* Required action: The answer must consist of every line from the data that holds "models".

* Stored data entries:
+++

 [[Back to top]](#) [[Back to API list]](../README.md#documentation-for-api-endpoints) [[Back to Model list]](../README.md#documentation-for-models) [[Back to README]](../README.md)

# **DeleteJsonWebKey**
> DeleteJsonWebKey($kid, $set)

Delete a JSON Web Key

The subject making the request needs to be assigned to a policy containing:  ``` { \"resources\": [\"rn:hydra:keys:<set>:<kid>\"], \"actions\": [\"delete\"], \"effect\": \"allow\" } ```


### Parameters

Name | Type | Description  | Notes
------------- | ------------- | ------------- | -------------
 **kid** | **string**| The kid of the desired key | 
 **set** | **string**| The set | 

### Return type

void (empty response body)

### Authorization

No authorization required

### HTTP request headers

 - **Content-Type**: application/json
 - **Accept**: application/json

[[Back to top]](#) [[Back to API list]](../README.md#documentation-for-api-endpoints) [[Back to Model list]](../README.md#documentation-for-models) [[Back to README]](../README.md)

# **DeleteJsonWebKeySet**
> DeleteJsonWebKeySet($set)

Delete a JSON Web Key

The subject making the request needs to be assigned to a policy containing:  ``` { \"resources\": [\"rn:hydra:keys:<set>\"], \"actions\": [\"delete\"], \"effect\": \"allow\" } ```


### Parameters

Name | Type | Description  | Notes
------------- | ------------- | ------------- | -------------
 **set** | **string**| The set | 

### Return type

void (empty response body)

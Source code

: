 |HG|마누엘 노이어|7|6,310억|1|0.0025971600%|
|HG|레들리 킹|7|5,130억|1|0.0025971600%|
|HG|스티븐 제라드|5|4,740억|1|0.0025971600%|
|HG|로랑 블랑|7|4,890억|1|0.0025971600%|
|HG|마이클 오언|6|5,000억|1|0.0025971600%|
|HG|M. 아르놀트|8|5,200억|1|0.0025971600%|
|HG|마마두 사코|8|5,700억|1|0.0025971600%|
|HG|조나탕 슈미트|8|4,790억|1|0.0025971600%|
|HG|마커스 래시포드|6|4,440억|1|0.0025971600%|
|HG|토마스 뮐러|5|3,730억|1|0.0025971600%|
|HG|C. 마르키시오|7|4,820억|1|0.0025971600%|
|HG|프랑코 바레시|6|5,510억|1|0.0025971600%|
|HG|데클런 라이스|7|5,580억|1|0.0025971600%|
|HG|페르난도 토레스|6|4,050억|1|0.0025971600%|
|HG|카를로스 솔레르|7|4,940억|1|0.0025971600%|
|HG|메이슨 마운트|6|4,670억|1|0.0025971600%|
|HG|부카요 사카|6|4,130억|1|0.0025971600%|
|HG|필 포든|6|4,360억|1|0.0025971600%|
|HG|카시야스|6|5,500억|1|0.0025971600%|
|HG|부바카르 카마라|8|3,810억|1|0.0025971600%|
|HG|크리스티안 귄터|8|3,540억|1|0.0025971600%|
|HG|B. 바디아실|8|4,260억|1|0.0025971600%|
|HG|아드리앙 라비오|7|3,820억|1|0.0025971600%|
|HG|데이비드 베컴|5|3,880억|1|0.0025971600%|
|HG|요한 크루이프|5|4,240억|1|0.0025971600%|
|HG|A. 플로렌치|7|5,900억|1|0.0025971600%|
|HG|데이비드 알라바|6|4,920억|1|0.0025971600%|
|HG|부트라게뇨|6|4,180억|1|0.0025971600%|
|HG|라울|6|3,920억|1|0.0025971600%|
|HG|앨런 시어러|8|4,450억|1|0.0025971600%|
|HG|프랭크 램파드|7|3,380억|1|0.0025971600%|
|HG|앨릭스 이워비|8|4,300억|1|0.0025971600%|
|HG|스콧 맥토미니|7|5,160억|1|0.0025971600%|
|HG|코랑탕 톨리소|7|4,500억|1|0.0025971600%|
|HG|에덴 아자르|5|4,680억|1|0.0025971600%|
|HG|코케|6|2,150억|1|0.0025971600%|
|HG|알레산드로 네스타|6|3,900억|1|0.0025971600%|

+++

* Solution below:
 [[Back to top]](#) [[Back to API list]](../README.md#documentation-for-api-endpoints) [[Back to Model list]](../README.md#documentation-for-models) [[Back to README]](../README.md)
[[Back to top]](#) [[Back to API list]](../README.md#documentation-for-api-endpoints) [[Back to Model list]](../README.md#documentation-for-models) [[Back to README]](../README.md)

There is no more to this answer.